Collection entries:
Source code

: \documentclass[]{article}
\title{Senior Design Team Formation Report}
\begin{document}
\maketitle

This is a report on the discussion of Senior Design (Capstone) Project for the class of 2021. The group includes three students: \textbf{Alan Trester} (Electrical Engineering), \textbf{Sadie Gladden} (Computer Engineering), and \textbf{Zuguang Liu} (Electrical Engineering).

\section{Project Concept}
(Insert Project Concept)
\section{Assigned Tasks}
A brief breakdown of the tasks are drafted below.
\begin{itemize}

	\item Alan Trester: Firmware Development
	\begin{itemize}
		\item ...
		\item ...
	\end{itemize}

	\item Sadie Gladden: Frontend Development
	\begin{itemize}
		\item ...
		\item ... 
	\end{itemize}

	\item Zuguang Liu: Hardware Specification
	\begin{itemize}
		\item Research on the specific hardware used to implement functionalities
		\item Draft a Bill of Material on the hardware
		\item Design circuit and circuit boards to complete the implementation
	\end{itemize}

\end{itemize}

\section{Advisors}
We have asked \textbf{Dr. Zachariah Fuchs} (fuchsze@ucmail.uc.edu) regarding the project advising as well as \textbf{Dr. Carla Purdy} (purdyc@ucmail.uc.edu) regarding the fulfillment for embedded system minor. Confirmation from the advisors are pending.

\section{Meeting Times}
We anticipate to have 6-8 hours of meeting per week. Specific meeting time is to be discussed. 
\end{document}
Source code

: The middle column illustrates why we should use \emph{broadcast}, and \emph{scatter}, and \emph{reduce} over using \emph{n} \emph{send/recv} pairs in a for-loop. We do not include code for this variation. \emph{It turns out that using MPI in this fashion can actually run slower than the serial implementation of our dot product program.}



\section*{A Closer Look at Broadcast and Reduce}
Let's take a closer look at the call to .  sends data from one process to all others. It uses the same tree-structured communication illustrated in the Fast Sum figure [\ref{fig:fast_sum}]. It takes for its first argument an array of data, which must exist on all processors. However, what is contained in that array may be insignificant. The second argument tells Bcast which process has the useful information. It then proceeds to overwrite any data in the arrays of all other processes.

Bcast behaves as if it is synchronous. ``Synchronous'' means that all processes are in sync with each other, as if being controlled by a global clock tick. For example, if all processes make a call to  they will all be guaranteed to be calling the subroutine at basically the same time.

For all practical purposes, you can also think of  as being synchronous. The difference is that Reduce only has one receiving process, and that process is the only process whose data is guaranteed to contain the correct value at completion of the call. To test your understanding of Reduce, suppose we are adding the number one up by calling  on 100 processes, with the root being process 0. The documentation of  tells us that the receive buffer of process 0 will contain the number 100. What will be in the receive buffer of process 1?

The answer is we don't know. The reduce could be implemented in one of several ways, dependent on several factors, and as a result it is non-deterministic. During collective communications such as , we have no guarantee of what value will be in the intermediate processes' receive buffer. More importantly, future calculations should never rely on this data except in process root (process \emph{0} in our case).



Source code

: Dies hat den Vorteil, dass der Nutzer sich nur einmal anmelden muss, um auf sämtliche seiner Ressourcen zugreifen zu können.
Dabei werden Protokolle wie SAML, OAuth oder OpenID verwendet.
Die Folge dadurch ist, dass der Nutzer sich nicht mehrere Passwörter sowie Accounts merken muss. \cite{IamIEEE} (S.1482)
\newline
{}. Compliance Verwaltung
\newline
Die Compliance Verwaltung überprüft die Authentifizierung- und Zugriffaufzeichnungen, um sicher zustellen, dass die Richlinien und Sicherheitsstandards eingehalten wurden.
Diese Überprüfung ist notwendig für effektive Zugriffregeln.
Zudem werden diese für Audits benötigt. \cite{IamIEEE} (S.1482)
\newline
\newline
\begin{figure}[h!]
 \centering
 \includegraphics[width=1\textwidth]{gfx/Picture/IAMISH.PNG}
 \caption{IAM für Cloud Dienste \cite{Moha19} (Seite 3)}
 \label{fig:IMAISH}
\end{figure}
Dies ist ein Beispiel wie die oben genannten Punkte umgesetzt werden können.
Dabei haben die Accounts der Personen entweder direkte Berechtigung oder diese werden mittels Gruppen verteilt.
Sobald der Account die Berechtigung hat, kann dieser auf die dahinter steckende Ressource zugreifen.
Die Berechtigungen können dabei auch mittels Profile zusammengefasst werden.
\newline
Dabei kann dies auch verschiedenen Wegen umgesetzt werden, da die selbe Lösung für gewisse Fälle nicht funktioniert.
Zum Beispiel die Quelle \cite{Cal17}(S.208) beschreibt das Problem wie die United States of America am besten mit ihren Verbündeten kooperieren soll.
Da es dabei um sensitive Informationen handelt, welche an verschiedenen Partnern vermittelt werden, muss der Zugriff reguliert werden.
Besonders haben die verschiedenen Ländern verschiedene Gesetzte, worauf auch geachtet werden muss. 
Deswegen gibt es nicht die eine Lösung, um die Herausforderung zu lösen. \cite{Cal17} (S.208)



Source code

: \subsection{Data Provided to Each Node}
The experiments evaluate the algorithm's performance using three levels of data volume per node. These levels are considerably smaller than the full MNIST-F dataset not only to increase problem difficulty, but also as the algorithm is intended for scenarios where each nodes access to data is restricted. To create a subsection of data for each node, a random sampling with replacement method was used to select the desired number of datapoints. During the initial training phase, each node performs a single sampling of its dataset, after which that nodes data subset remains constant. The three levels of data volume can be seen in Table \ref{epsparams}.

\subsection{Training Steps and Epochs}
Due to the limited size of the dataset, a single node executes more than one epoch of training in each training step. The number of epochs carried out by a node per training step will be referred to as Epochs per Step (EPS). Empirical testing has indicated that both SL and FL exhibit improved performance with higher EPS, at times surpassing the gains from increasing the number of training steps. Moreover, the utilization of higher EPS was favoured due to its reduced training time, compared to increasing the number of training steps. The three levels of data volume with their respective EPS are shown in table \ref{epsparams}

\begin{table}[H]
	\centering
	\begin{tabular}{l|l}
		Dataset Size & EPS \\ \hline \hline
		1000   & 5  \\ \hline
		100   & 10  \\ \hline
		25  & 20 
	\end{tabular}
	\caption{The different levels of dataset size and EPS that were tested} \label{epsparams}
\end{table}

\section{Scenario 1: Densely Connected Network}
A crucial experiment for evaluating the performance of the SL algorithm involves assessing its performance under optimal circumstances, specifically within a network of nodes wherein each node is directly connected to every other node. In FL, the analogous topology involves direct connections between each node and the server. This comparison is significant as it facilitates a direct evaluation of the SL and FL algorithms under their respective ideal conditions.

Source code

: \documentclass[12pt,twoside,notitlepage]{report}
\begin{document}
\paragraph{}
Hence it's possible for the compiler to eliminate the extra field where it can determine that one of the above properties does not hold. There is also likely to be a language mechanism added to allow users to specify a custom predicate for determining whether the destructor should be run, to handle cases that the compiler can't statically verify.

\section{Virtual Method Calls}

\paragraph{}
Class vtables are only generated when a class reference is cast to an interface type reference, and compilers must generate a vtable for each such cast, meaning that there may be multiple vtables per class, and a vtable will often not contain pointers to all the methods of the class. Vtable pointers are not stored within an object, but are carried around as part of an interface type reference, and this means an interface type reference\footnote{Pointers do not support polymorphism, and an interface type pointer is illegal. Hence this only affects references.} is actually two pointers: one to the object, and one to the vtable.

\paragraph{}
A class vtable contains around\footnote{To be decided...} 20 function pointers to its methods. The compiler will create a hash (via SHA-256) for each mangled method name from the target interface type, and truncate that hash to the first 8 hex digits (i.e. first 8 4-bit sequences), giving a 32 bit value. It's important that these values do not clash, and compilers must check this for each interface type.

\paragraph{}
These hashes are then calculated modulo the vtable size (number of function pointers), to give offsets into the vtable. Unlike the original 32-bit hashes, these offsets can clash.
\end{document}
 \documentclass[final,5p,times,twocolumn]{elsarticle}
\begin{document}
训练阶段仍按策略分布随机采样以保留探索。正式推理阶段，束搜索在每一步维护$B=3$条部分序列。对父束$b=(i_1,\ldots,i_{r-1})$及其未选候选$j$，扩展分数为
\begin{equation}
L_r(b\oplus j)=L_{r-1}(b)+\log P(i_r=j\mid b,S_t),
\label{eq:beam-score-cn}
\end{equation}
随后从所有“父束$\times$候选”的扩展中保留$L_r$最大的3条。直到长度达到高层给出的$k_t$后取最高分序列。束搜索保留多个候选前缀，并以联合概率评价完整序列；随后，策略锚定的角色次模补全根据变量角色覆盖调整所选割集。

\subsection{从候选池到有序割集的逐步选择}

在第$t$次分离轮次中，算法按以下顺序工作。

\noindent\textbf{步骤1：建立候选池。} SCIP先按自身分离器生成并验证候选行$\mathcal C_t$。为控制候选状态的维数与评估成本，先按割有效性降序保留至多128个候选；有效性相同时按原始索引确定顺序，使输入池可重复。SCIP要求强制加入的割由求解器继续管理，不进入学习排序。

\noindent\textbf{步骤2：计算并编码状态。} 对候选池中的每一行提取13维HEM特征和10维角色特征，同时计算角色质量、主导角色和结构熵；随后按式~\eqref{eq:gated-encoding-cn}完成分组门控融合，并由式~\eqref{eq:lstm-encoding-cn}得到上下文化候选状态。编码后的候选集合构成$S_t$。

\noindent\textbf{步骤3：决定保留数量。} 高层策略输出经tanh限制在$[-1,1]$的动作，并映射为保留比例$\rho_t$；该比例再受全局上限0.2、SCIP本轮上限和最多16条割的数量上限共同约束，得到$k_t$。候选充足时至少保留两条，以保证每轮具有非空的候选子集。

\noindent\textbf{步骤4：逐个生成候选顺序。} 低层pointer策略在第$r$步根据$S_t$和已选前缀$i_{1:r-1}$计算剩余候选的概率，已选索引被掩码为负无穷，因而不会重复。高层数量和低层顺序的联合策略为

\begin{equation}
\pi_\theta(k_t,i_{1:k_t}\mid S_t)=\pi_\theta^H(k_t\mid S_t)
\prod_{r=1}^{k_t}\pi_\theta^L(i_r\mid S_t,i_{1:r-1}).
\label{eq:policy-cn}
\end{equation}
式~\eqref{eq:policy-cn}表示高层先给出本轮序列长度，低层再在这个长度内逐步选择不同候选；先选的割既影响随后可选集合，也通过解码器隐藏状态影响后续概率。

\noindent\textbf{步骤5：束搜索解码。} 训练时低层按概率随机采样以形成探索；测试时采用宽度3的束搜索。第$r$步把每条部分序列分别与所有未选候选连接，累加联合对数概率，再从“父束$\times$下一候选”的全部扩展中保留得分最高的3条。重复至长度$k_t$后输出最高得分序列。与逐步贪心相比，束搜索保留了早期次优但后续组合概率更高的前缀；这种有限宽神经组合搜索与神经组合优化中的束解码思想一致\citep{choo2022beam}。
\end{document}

## Exercise prompt
What lines above mention "Lösung"? Copy each one.

## Result
Dabei kann dies auch verschiedenen Wegen umgesetzt werden, da die selbe Lösung für gewisse Fälle nicht funktioniert.
Deswegen gibt es nicht die eine Lösung, um die Herausforderung zu lösen. \cite{Cal17} (S.208)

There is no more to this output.